15 de julio de 2011

45ª noche - Noche de Difuntos

Me contó esta historia un orco agonizante. Yo mismo le clavé la lanza que estaba matándolo lentamente. Un ser infernal, pero un guerrero al cabo. Cuando me disponía a rematarlo, me ordenó:

—¡Siéntate!, he de contarte algo.

Me sorprendió tanto y había tal energía en su voz que obedecí como un autómata. Y él empezó su relato:



Sucedió hace muchos años, no muy lejos de aquí. El infame Áreon había sido coronado rey por el cardenal Lotar; a cambio, éste debía recibir una villa en pago de su servicio. Pero Áeron aún no tenía la  villa en su poder, debía conquistarla, y recurrió para ello a uno de sus secuaces.
Don Diego de Osma, conde de Osuna, hincó en tierra su rodilla izquierda al presentarse ante su rey.
—Alzaos, don Diego —ordenó el monarca— no hay tiempo que perder. Saldréis inmediatamente con una escolta de cien caballeros hacia la fortaleza de Campillo. La infantería ha batido sus murallas y diezmado las defensas durante los últimos días. Necesito que toméis la villa antes del domingo; no he de hacer esperar al cardenal...
—Así se hará, mi señor —prometió el conde, inclinando la cabeza. El rey hizo un gesto con la mano, despidiéndolo.


Don Diego y sus cien caballeros recorrieron al galope las tres leguas que los separaban de Campillo. La villa ofrecía un aspecto dantesco, rodeada por murallas semiderruidas, salpicada de incendios y de cadáveres. Extramuros, las tropas atacantes se acuartelaban en un campamento formado por hileras de tiendas multicolores. Avisado por los centinelas, el capitán al mando salió al encuentro del conde, poniéndose a sus órdenes.
—¿Queda alguna resistencia, capitán? —preguntó el de Osuna sin bajar de su montura.
—En la torre se ha refugiado el alcaide con algunos soldados. Son pocos y apenas tienen armas, pero su posición es privilegiada; podrían causarnos bastantes bajas antes de que consiguiésemos forzar las puertas.
—¿Habéis ofrecido pacto de rendición?
—Os esperábamos. No me he atrevido a negociar sin contar con la aprobación de Vuestra Excelencia...
Don Diego observó la elevada torre del castillo, que destacaba sólidamente en aquel mar de destrucción. Sólo disponía de veinticuatro horas, no quedaba tiempo para un asedio.
—Hacedlo —ordenó al capitán—. Rendición inmediata y sin condiciones, si quieren conservar la vida. Daos prisa.
Una hora después, la última resistencia de Campillo se había rendido ante el invasor y el conde de Osuna tomó posesión de la villa y ciudadela en nombre del rey. Desde las almenas, don Diego observó de nuevo la destrucción causada. Había sido una batalla muy sangrienta. El rey y el cardenal llegarían en cualquier momento, era necesario apartar los restos de la contienda, y sobre todo retirar los cientos de cadáveres que ocupaban las calles, plazas y, especialmente, las murallas.
Hizo descargar algunos carros de intendencia y dispuso que durante toda la tarde algunos de los hombres transportasen en ellos a los muertos hasta una distancia prudencial. La costumbre piadosa era enterrar los cuerpos, tanto de los enemigos como propios, pero don Diego tenía prisa y temía que el rey se adelantase, por lo que ordenó que los cadáveres fuesen simplemente arrojados a algún barranco, sin entretenerse en cavar fosas. ¡Quién lo iba a notar! Aun así, había tantos que no se terminó la macabra tarea hasta bien entrada la noche. Los hombres estaban inquietos. "Los muertos deben ser enterrados", murmuraban.

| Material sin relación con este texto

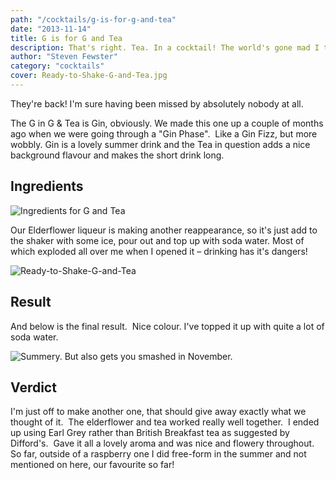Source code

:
 ```yaml
---
path: "/cocktails/g-is-for-g-and-tea"
date: "2013-11-14"
title: G is for G and Tea
description: That's right. Tea. In a cocktail! The world's gone mad I tell you!
author: "Steven Fewster"
category: "cocktails"
cover: Ready-to-Shake-G-and-Tea.jpg
---
```


They're back! I'm sure having been missed by absolutely nobody at all.

The G in G &amp; Tea is Gin, obviously. We made this one up a couple of months ago when we were going through a "Gin Phase".  Like a Gin Fizz, but more wobbly. Gin is a lovely summer drink and the Tea in question adds a nice background flavour and makes the short drink long.

## Ingredients

![Ingredients for G and Tea](/images/uploads/2013/11/Ingredients-for-G-and-Tea.jpg "Ingredients for G and Tea")

Our Elderflower liqueur is making another reappearance, so it's just add to the shaker with some ice, pour out and top up with soda water. Most of which exploded all over me when I opened it &#8211; drinking has it's dangers!

![Ready-to-Shake-G-and-Tea](/images/uploads/2013/11/Ready-to-Shake-G-and-Tea.jpg "Ready to Shake - G and Tea")

## Result

And below is the final result.  Nice colour. I've topped it up with quite a lot of soda water.

![Summery. But also gets you smashed in November.](/images/uploads/2013/11/Final-Result-G-and-Tea.jpg "Summery. But also gets you smashed in November.")

## Verdict

I'm just off to make another one, that should give away exactly what we thought of it.  The elderflower and tea worked really well together.  I ended up using Earl Grey rather than British Breakfast tea as suggested by Difford's.  Gave it all a lovely aroma and was nice and flowery throughout.  So far, outside of a raspberry one I did free-form in the summer and not mentioned on here, our favourite so far!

Mientras tanto, los soldados celebraban la victoria del único modo en que sabían hacerlo: comiendo y bebiendo hasta no poder más, alrededor de las hogueras. Después, algunos de los más jóvenes persiguieron a unas cuentas mujeres que se habían acercado al olor de la carne asada, mientras los de más edad contaban historias a quienes quisieran oírlas. Era Noche de Difuntos, en la que según los relatos habían sucedido cosas tan horribles que habrían puesto los vellos de punta a quienes escuchaban, si no hubiesen estado tan borrachos.
Después de comprobar que todo estaba en orden, el conde de Osuna se retiró a descansar a la alcoba que había sido del alcaide hasta la víspera. No esperaba encontrar lujo, pero la austeridad del aposento lo sorprendió: un colchón de paja sobre un viejo camastro y una manta hecha con algún tipo de pelo basto era todo cuanto allí había. Cuando su vista se acomodó a la escasa luz de la única vela que alumbraba, descubrió algo más; algo que sobrecogió su espíritu: en la pared, donde hubiese esperado encontrar un crucifijo, colgaba una máscara de facciones espeluznantes. Acercó la llama para examinarla mejor. Con las fauces abiertas bajo unos ojos pequeños y hundidos, mostrando unos colmillos enormes, la máscara representaba una cabeza semi-humana con una expresión de maldad como nunca antes había visto. Un escalofrío recorrió su espalda. Intentó arrancarla de la pared pero sus esfuerzos fueron inútiles. Por un instante sintió pánico, golpeó la figura con su espada hasta hacer saltar chispas sin conseguir moverla ni un punto.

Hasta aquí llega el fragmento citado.